On Wednesday night, the House passed the Domestic Terrorism Prevention Act, legislation that would bolster federal resources to prevent domestic terrorism in response to the racist mass shooting in Buffalo, New York.

The 222-203, nearly party-line vote was an answer to the growing pressure Congress faces to address gun violence and white supremacist attacks – a crisis that escalated following two mass shootings over the weekend.

Rep. Adam Kinzinger, R-Ill., a member of the House Select committee investigating the attack on the U.S. Capitol, was the lone Republican to vote in favor of the measure.

The bill would create an office of domestic terrorism in the Department of Homeland Security (DHS), Department of Justice (DOJ), and FBI. It will now head to the Senate, where its fate is uncertain.

The House passed a similar bill in 2020, only to see it stalled in the Senate.

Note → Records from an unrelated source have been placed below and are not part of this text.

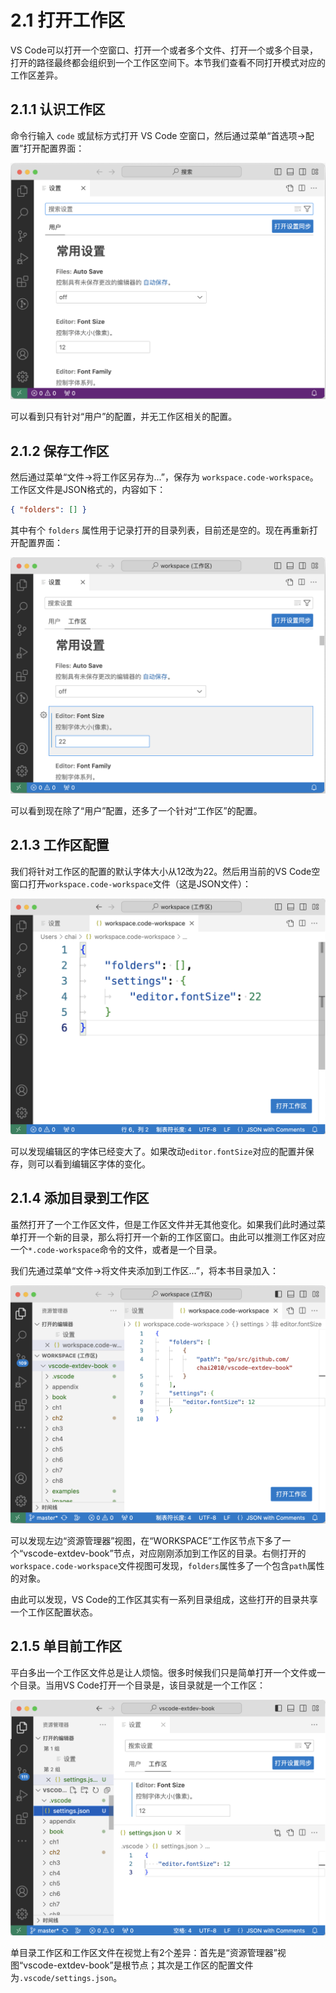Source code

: # 2.1 打开工作区

VS Code可以打开一个空窗口、打开一个或者多个文件、打开一个或多个目录，打开的路径最终都会组织到一个工作区空间下。本节我们查看不同打开模式对应的工作区差异。

## 2.1.1 认识工作区

命令行输入 `code` 或鼠标方式打开 VS Code 空窗口，然后通过菜单“首选项->配置”打开配置界面：

![](../images/ch2.1-01.png)

可以看到只有针对“用户”的配置，并无工作区相关的配置。

## 2.1.2 保存工作区

然后通过菜单“文件->将工作区另存为...”，保存为 `workspace.code-workspace`。工作区文件是JSON格式的，内容如下：

```json
{ "folders": [] }
```

其中有个 `folders` 属性用于记录打开的目录列表，目前还是空的。现在再重新打开配置界面：

![](../images/ch2.1-02.png)

可以看到现在除了“用户”配置，还多了一个针对“工作区”的配置。

## 2.1.3 工作区配置

我们将针对工作区的配置的默认字体大小从12改为22。然后用当前的VS Code空窗口打开`workspace.code-workspace`文件（这是JSON文件）：

![](../images/ch2.1-03.png)

可以发现编辑区的字体已经变大了。如果改动`editor.fontSize`对应的配置并保存，则可以看到编辑区字体的变化。

## 2.1.4 添加目录到工作区

虽然打开了一个工作区文件，但是工作区文件并无其他变化。如果我们此时通过菜单打开一个新的目录，那么将打开一个新的工作区窗口。由此可以推测工作区对应一个`*.code-workspace`命令的文件，或者是一个目录。

我们先通过菜单“文件->将文件夹添加到工作区...”，将本书目录加入：

![](../images/ch2.1-04.png)

可以发现左边“资源管理器”视图，在“WORKSPACE”工作区节点下多了一个“vscode-extdev-book”节点，对应刚刚添加到工作区的目录。右侧打开的`workspace.code-workspace`文件视图可发现，`folders`属性多了一个包含`path`属性的对象。

由此可以发现，VS Code的工作区其实有一系列目录组成，这些打开的目录共享一个工作区配置状态。

## 2.1.5 单目前工作区

平白多出一个工作区文件总是让人烦恼。很多时候我们只是简单打开一个文件或一个目录。当用VS Code打开一个目录是，该目录就是一个工作区：

![](../images/ch2.1-05.png)

单目录工作区和工作区文件在视觉上有2个差异：首先是“资源管理器”视图“vscode-extdev-book”是根节点；其次是工作区的配置文件为`.vscode/settings.json`。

“We in Congress can’t stop the likes of (Fox News host) Tucker Carlson from spewing hateful, dangerous replacement theory ideology across the airwaves. Congress hasn’t been able to ban the sale of assault weapons. The Domestic Terrorism Prevention Act is what Congress can do this week to try to prevent future Buffalo shootings,” Rep. Brad Schneider, D-Ill., who first introduced the measure in 2017, said on the House floor Wednesday.

The intent of the legislation is to better equip the agencies and enable them to work together to effectively identify risks and successfully thwart domestic terror threats. The bill does not create new criminal offenses, new lists of designated domestic terrorist individuals or groups, or new investigative powers for law enforcement. Rather, it better equips agencies to handle this identified threat and thwart it.

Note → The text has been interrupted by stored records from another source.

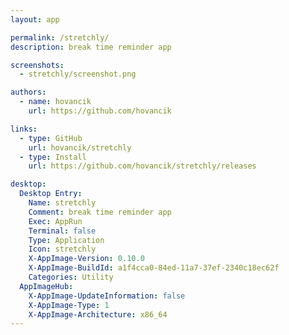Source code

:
 ```yaml
---
layout: app

permalink: /stretchly/
description: break time reminder app

screenshots:
  - stretchly/screenshot.png

authors:
  - name: hovancik
    url: https://github.com/hovancik

links:
  - type: GitHub
    url: hovancik/stretchly
  - type: Install
    url: https://github.com/hovancik/stretchly/releases

desktop:
  Desktop Entry:
    Name: stretchly
    Comment: break time reminder app
    Exec: AppRun
    Terminal: false
    Type: Application
    Icon: stretchly
    X-AppImage-Version: 0.10.0
    X-AppImage-BuildId: a1f4cca0-84ed-11a7-37ef-2340c18ec62f
    Categories: Utility
  AppImageHub:
    X-AppImage-UpdateInformation: false
    X-AppImage-Type: 1
    X-AppImage-Architecture: x86_64
---
```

“As we took 911 seriously, we need to take this seriously. This is a domestic form of the same terrorism that killed the innocent people of New York City and now this assault in Buffalo and many other places,” Democratic Sen. Dick Durbin, who is sponsoring an identical bill in the Senate, said Wednesday. “The only thing missing between these organizations in the past are the white robes.”

GOP lawmakers also say the bill doesn’t place enough emphasis on combatting domestic terrorism committed by groups on the far left.

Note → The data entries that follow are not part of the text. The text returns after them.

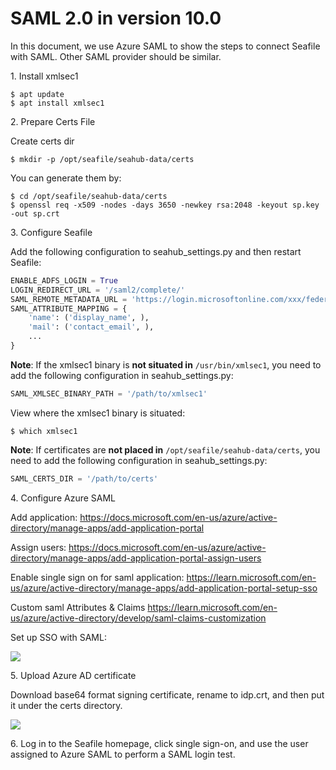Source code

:# SAML 2.0 in version 10.0

In this document, we use Azure SAML to show the steps to connect Seafile with SAML. Other SAML provider should be similar.

1\. Install xmlsec1

```
$ apt update
$ apt install xmlsec1
```

2\. Prepare Certs File

Create certs dir

```
$ mkdir -p /opt/seafile/seahub-data/certs
```

You can generate them by:

```
$ cd /opt/seafile/seahub-data/certs
$ openssl req -x509 -nodes -days 3650 -newkey rsa:2048 -keyout sp.key -out sp.crt
```

3\. Configure Seafile

Add the following configuration to seahub_settings.py and then restart Seafile:

```python
ENABLE_ADFS_LOGIN = True
LOGIN_REDIRECT_URL = '/saml2/complete/'
SAML_REMOTE_METADATA_URL = 'https://login.microsoftonline.com/xxx/federationmetadata/2007-06/federationmetadata.xml?appid=xxx'
SAML_ATTRIBUTE_MAPPING = {
    'name': ('display_name', ),
    'mail': ('contact_email', ),
    ...
}
```

__Note__: If the xmlsec1 binary is **not situated in** `/usr/bin/xmlsec1`, you need to add the following configuration in seahub_settings.py:

```python
SAML_XMLSEC_BINARY_PATH = '/path/to/xmlsec1'
```

View where the xmlsec1 binary is situated:

```
$ which xmlsec1
```

__Note__: If certificates are **not placed in** `/opt/seafile/seahub-data/certs`, you need to add the following configuration in seahub_settings.py:

```python
SAML_CERTS_DIR = '/path/to/certs'
```

4\. Configure Azure SAML

Add application: <https://docs.microsoft.com/en-us/azure/active-directory/manage-apps/add-application-portal>

Assign users: <https://docs.microsoft.com/en-us/azure/active-directory/manage-apps/add-application-portal-assign-users>

Enable single sign on for saml application: <https://learn.microsoft.com/en-us/azure/active-directory/manage-apps/add-application-portal-setup-sso>

Custom saml Attributes & Claims <https://learn.microsoft.com/en-us/azure/active-directory/develop/saml-claims-customization>

Set up SSO with SAML: 

![](../images/auto-upload/1678350584150.jpg)

5\. Upload Azure AD certificate

Download base64 format signing certificate, rename to idp.crt, and then put it under the certs directory.

![](../images/auto-upload/1678343483221.jpg)

6\. Log in to the Seafile homepage, click single sign-on, and use the user assigned to Azure SAML to perform a SAML login test.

“This bill glaringly ignores the persistent domestic terrorism threat from the radical left in this country and instead makes the assumption that it is all on the white and the right,” said Rep. Darrell Issa, R-Calif.

First introduced in 2017, the Domestic Terrorism Prevention Act received broad, bipartisan support, passing the House on a voice vote on September 21st, 2020.  Schneider reintroduced the bill in the House on January 19th, 2021 with 3 Democratic and 3 Republican cosponsors and passed out of the Judiciary committee April 6th, 2022, by a 21 to 17 vote.